> What you are asked to do
Exact duplicates of the lines from the top of the data through the line containing "在现代科技快速发展的今天，S" are needed, with every picture left out.

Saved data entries
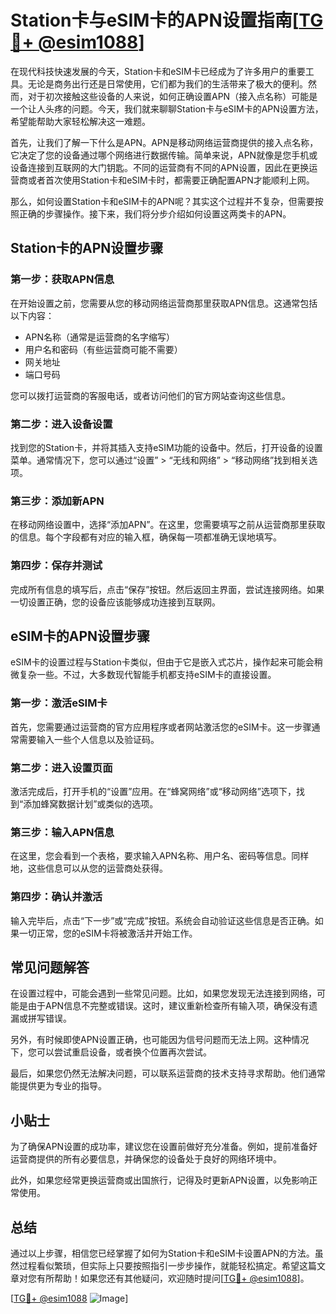 # Station卡与eSIM卡的APN设置指南[[TG💪+ @esim1088](https://t.me/s/esim1088)]

在现代科技快速发展的今天，Station卡和eSIM卡已经成为了许多用户的重要工具。无论是商务出行还是日常使用，它们都为我们的生活带来了极大的便利。然而，对于初次接触这些设备的人来说，如何正确设置APN（接入点名称）可能是一个让人头疼的问题。今天，我们就来聊聊Station卡与eSIM卡的APN设置方法，希望能帮助大家轻松解决这一难题。

首先，让我们了解一下什么是APN。APN是移动网络运营商提供的接入点名称，它决定了您的设备通过哪个网络进行数据传输。简单来说，APN就像是您手机或设备连接到互联网的大门钥匙。不同的运营商有不同的APN设置，因此在更换运营商或者首次使用Station卡和eSIM卡时，都需要正确配置APN才能顺利上网。

那么，如何设置Station卡和eSIM卡的APN呢？其实这个过程并不复杂，但需要按照正确的步骤操作。接下来，我们将分步介绍如何设置这两类卡的APN。

## Station卡的APN设置步骤

### 第一步：获取APN信息
在开始设置之前，您需要从您的移动网络运营商那里获取APN信息。这通常包括以下内容：
- APN名称（通常是运营商的名字缩写）
- 用户名和密码（有些运营商可能不需要）
- 网关地址
- 端口号码

您可以拨打运营商的客服电话，或者访问他们的官方网站查询这些信息。

### 第二步：进入设备设置
找到您的Station卡，并将其插入支持eSIM功能的设备中。然后，打开设备的设置菜单。通常情况下，您可以通过“设置” > “无线和网络” > “移动网络”找到相关选项。

### 第三步：添加新APN
在移动网络设置中，选择“添加APN”。在这里，您需要填写之前从运营商那里获取的信息。每个字段都有对应的输入框，确保每一项都准确无误地填写。

### 第四步：保存并测试
完成所有信息的填写后，点击“保存”按钮。然后返回主界面，尝试连接网络。如果一切设置正确，您的设备应该能够成功连接到互联网。

## eSIM卡的APN设置步骤

eSIM卡的设置过程与Station卡类似，但由于它是嵌入式芯片，操作起来可能会稍微复杂一些。不过，大多数现代智能手机都支持eSIM卡的直接设置。

### 第一步：激活eSIM卡
首先，您需要通过运营商的官方应用程序或者网站激活您的eSIM卡。这一步骤通常需要输入一些个人信息以及验证码。

### 第二步：进入设置页面
激活完成后，打开手机的“设置”应用。在“蜂窝网络”或“移动网络”选项下，找到“添加蜂窝数据计划”或类似的选项。

### 第三步：输入APN信息
在这里，您会看到一个表格，要求输入APN名称、用户名、密码等信息。同样地，这些信息可以从您的运营商处获得。

### 第四步：确认并激活
输入完毕后，点击“下一步”或“完成”按钮。系统会自动验证这些信息是否正确。如果一切正常，您的eSIM卡将被激活并开始工作。

## 常见问题解答

在设置过程中，可能会遇到一些常见问题。比如，如果您发现无法连接到网络，可能是由于APN信息不完整或错误。这时，建议重新检查所有输入项，确保没有遗漏或拼写错误。

另外，有时候即使APN设置正确，也可能因为信号问题而无法上网。这种情况下，您可以尝试重启设备，或者换个位置再次尝试。

最后，如果您仍然无法解决问题，可以联系运营商的技术支持寻求帮助。他们通常能提供更为专业的指导。

## 小贴士

为了确保APN设置的成功率，建议您在设置前做好充分准备。例如，提前准备好运营商提供的所有必要信息，并确保您的设备处于良好的网络环境中。

此外，如果您经常更换运营商或出国旅行，记得及时更新APN设置，以免影响正常使用。

## 总结

通过以上步骤，相信您已经掌握了如何为Station卡和eSIM卡设置APN的方法。虽然过程看似繁琐，但实际上只要按照指引一步步操作，就能轻松搞定。希望这篇文章对您有所帮助！如果您还有其他疑问，欢迎随时提问[[TG💪+ @esim1088](https://t.me/s/esim1088)]。

[[TG💪+ @esim1088](https://t.me/s/esim1088) ![Image](https://i.postimg.cc/4NQfJmqS/Snipaste-2025-05-13-00-14-12.png)]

> Solution to this exercise
 # Station卡与eSIM卡的APN设置指南[[TG💪+ @esim1088](https://t.me/s/esim1088)]

在现代科技快速发展的今天，Station卡和eSIM卡已经成为了许多用户的重要工具。无论是商务出行还是日常使用，它们都为我们的生活带来了极大的便利。然而，对于初次接触这些设备的人来说，如何正确设置APN（接入点名称）可能是一个让人头疼的问题。今天，我们就来聊聊Station卡与eSIM卡的APN设置方法，希望能帮助大家轻松解决这一难题。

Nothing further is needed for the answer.